Ksiądz bawił się na studniówce, jakby jutra miało nie być. Niektórym nieźle podpadł
Na studniówce w II Liceum Ogólnokształcącym w Nowogardzie (woj. zachodniopomorskie) nie było podpierania ściany i przestępowania z nogi na nogę. Gdy ksiądz Damian wyszedł na parkiet, uczniowie i nauczyciele zebrali się wokół niego, oklaskując jego wygibasy. I nie, nie był to taniec z "Wednesday".

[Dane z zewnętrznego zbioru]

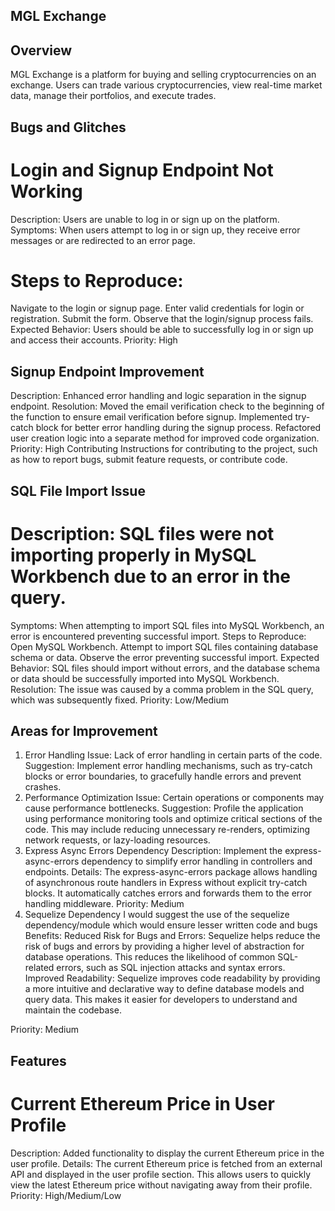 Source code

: ## MGL Exchange
## Overview
MGL Exchange is a platform for buying and selling cryptocurrencies on an exchange. Users can trade various cryptocurrencies, view real-time market data, manage their portfolios, and execute trades.

## Bugs and Glitches
# Login and Signup Endpoint Not Working
Description: Users are unable to log in or sign up on the platform.
Symptoms: When users attempt to log in or sign up, they receive error messages or are redirected to an error page.
# Steps to Reproduce:
Navigate to the login or signup page.
Enter valid credentials for login or registration.
Submit the form.
Observe that the login/signup process fails.
Expected Behavior: Users should be able to successfully log in or sign up and access their accounts.
Priority: High

## Signup Endpoint Improvement
Description: Enhanced error handling and logic separation in the signup endpoint.
Resolution:
Moved the email verification check to the beginning of the function to ensure email verification before signup.
Implemented try-catch block for better error handling during the signup process.
Refactored user creation logic into a separate method for improved code organization.
Priority: High
Contributing
Instructions for contributing to the project, such as how to report bugs, submit feature requests, or contribute code.

## SQL File Import Issue
# Description: SQL files were not importing properly in MySQL Workbench due to an error in the query.
Symptoms: When attempting to import SQL files into MySQL Workbench, an error is encountered preventing successful import.
Steps to Reproduce:
Open MySQL Workbench.
Attempt to import SQL files containing database schema or data.
Observe the error preventing successful import.
Expected Behavior: SQL files should import without errors, and the database schema or data should be successfully imported into MySQL Workbench.
Resolution: The issue was caused by a comma problem in the SQL query, which was subsequently fixed.
Priority: Low/Medium

## Areas for Improvement
1. Error Handling
Issue: Lack of error handling in certain parts of the code.
Suggestion: Implement error handling mechanisms, such as try-catch blocks or error boundaries, to gracefully handle errors and prevent crashes.
2. Performance Optimization
Issue: Certain operations or components may cause performance bottlenecks.
Suggestion: Profile the application using performance monitoring tools and optimize critical sections of the code. This may include reducing unnecessary re-renders, optimizing network requests, or lazy-loading resources.
3. Express Async Errors Dependency
Description: Implement the express-async-errors dependency to simplify error handling in controllers and endpoints.
Details: The express-async-errors package allows handling of asynchronous route handlers in Express without explicit try-catch blocks. It automatically catches errors and forwards them to the error handling middleware.
Priority: Medium
4. Sequelize Dependency
I would suggest the use of the sequelize dependency/module which would ensure lesser written code and bugs
Benefits:
Reduced Risk for Bugs and Errors: Sequelize helps reduce the risk of bugs and errors by providing a higher level of abstraction for database operations. This reduces the likelihood of common SQL-related errors, such as SQL injection attacks and syntax errors.
Improved Readability: Sequelize improves code readability by providing a more intuitive and declarative way to define database models and query data. This makes it easier for developers to understand and maintain the codebase.

Priority: Medium

## Features
# Current Ethereum Price in User Profile
Description: Added functionality to display the current Ethereum price in the user profile.
Details: The current Ethereum price is fetched from an external API and displayed in the user profile section. This allows users to quickly view the latest Ethereum price without navigating away from their profile.
Priority: High/Medium/Low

Nagranie ze studniówki hitem sieci
W szalonym tańcu z elementami breakdance'u i akrobatyki nie przeszkodziła księdzu ani sutanna, ani sam fakt bycia duchownym Kościoła katolickiego. Pokazał, że przy sprzyjających okolicznościach można – a nawet trzeba! – odpuścić, wyluzować i po prostu dobrze się bawić.
Pod nagraniem pojawiło się kilkadziesiąt komentarzy. Większość internautów jest zachwycona występem księdza:
- "Ksiądz też człowiek. Wielki szacun za odwagę, formę i super kontakt z młodzieżą";
- "Brawo! Pokazał młodzieży, że bawić się można (trzeba) bez względu na to, kim się jest";
- "Przy takim księdzu jest szansa, że młodzież wróci do Kościoła";
- "Brawo, z takimi ludźmi można współpracować, a ksiądz Damian jest najlepszym przykładem".

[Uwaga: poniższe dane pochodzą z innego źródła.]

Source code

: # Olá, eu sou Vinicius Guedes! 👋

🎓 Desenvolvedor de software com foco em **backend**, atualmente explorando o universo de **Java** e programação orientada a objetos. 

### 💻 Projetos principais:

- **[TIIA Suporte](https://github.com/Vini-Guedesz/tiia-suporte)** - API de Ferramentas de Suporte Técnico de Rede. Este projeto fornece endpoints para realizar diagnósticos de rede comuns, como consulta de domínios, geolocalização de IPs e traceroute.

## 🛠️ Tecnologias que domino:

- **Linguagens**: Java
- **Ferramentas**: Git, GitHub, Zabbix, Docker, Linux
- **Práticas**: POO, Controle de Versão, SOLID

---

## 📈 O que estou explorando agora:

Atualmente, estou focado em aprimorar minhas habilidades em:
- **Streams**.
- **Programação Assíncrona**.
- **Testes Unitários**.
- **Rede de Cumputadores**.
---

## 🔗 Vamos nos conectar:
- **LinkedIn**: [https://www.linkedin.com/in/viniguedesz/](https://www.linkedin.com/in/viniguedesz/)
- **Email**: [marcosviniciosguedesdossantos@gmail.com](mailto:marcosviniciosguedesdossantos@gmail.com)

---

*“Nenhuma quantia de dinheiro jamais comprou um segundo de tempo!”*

Nie zabrakło uszczypliwości, że jednak księdzu nie przystoi tak szaleć na parkiecie, a noszenie sutanny zobowiązuje. Cóż, taki rodzaj rozgłosu i "braku szacunku" do sutanny jest zdecydowanie lepszy niż ten, który tak często prezentują katoliccy duchowni... A czy ten występ rzeczywiście zachęci nastolatków do chodzenia do kościoła? Niekoniecznie. Może jednak sprawić, że część z nas nieco łaskawiej spojrzy na księży i zobaczy w nich przede wszystkim ludzi, nie pośredników między Bogiem a całą resztą.